Written conversation :: The Woman of Monster Jam

In the spirit of yesterday's celebration of International Women's Day, Genuine Joy contributor Candace Dold shares her conversation with Becky McDonough -- a female driver in the male dominated sport of Monster Jam.


I have to be honest with you. I've always heard a lot about Monster Jam and the loyal fans of the sport, but before this year, I had never been to a show. I received a pitch to interview a female driver live on FOX45 Morning News and I was immediately intrigued by the segment idea. Her name is Becky McDonough and she has earned 1 Monster Jam World Finals Title and has racked up 12 total appearances. Becky walked into the FOX45 studio and I instantly had respect for her. Becky is one of the few women in the sport, but she holds her own. She began competing in 2010 and it's been a long road to get to where she is today. She went through the necessary technician training to land a job working on Monster Jam trucks and became the first ever female Crew Chief in Monster Jam. She worked diligently to to learn that part of the craft, but still, she wanted more. Becky wanted to be a driver. She finally earned the opportunity and competed in Costa Rica in 2010 behind the wheel of "Donkey Kong". She impressed many in the sport and ultimately landed the full time position as a driver. She is now part of the team "El Toro Loco."

As we sat down for my interview, Becky told me she liked my high heels with sparkles and lace. I told her I liked her flat boots. They looked comfortable! She admitted she's all about comfort and while she is proud to be one of a few females in the sport, she could NEVER walk in my heels.

The red studio light signaled we were on air, I introduced Becky and asked, "What's it like as a female in this sport?"

"It was a dream of mine since the 9th grade," she tells me, "but I was always told it's a man's world, you can't do it.

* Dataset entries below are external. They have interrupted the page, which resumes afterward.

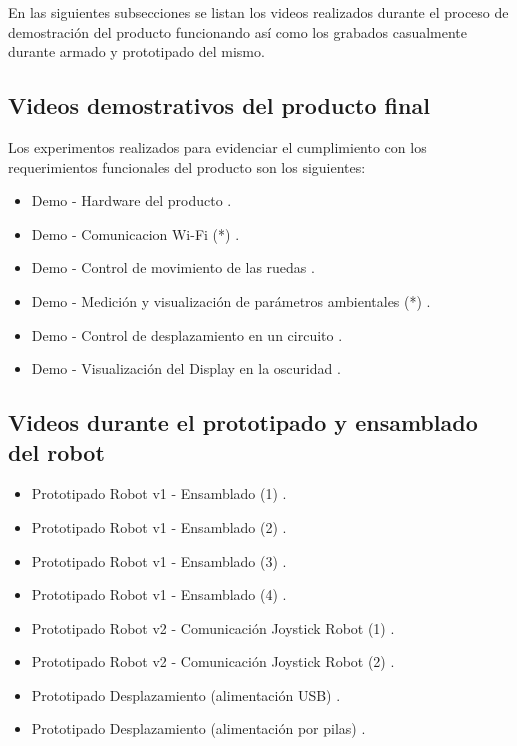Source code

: En las siguientes subsecciones se listan los videos realizados durante el proceso de demostración del producto funcionando así como los grabados casualmente durante armado y prototipado del mismo.


\subsection{Videos demostrativos del producto final}

Los experimentos realizados para evidenciar el cumplimiento con los requerimientos funcionales del producto son los siguientes:
\begin{itemize}
	\item Demo - Hardware del producto \cite{Demo_Hardware}.
	\item Demo - Comunicacion Wi-Fi (*) \cite{Demo_ComWifi}.
	\item Demo - Control de movimiento de las ruedas \cite{Demo_Control_Movimiento_1}.
	\item Demo - Medición y visualización de parámetros ambientales (*) \cite{Demo_Mediciones}.
	\item Demo - Control de desplazamiento en un circuito \cite{Demo_Control_Movimiento_2}.
	\item Demo - Visualización del Display en la oscuridad \cite{Demo_Display_Oscuridad}.
	
\end{itemize}


\subsection{Videos durante el prototipado y ensamblado del robot}

\begin{itemize}
	\item Prototipado Robot v1 - Ensamblado  (1) \cite{Prototipado_Ensamblado_1}.	
	\item Prototipado Robot v1 - Ensamblado  (2) \cite{Prototipado_Ensamblado_2}.
	\item Prototipado Robot v1 - Ensamblado  (3) \cite{Prototipado_Ensamblado_3}.
	\item Prototipado Robot v1 - Ensamblado  (4) \cite{Prototipado_Ensamblado_4}.
	\item Prototipado Robot v2 - Comunicación Joystick Robot (1) \cite{Prototipado_Comunicacion_JoystickRobot1}.
	\item Prototipado Robot v2 - Comunicación Joystick Robot (2) \cite{Prototipado_Comunicacion_JoystickRobot2}.
	\item Prototipado Desplazamiento (alimentación USB) \cite{Prototipado_Desplazamiento_USB}.
	\item Prototipado Desplazamiento (alimentación por pilas) \cite{Prototipado_Desplazamiento_Pilas}.

\end{itemize}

You're a girl. It was just one of those things that I wanted and I knew I needed and I had to do this to prove to myself and everybody that if it's something you really want, you can do it. So, it's been great."  She continued "I started out working on a truck so a lot of the guys didn't take me seriously. I was a 19 year old girl be-bopping in, saying that I loved Monster Trucks, so no one took me seriously. It was one of those things where I had to earn the respect. Now, 9 years later, I am now a driver and I'm still in it."

I later asked her about the physical toll of the sport. She said, "It is a beating for sure especially out there on the 4 Wheelers and our arms are constantly going in the trucks and speedsters, it definitely is a beating, but we have had the physical training and we get up and go to the gym together, we try to keep each other in check on how we are eating during the show and staying hydrated. It definitely is a beating but that's why we are the younger, newer Monster Jam!" She tells me it is demanding, but she feeds off the energy of the crowd. Becky says, "The adrenaline is through the roof. I cannot honestly compare it to anything I have ever done or could even imagine doing. There's so much energy at a show between the fans on their feet hooping and hollering and the energy of the trucks. I mean its just unreal. That's what made me fall in love with the sport."

After that interview, I knew I had to go to the show and I took my 4 year old daughter with me. I admit -- there's nothing like it. Becky won one of the events that night. She wanted to come out on top and she did. Becky beat out the boys. I turned to my daughter and said, "See, girls can prove their strength with a lot of hard work and practice."

Rock on, Becky! Thanks for the interview, the thrill and the life lesson I was able to teach my daughter at, of all places, a Monster Jam Truck Rally.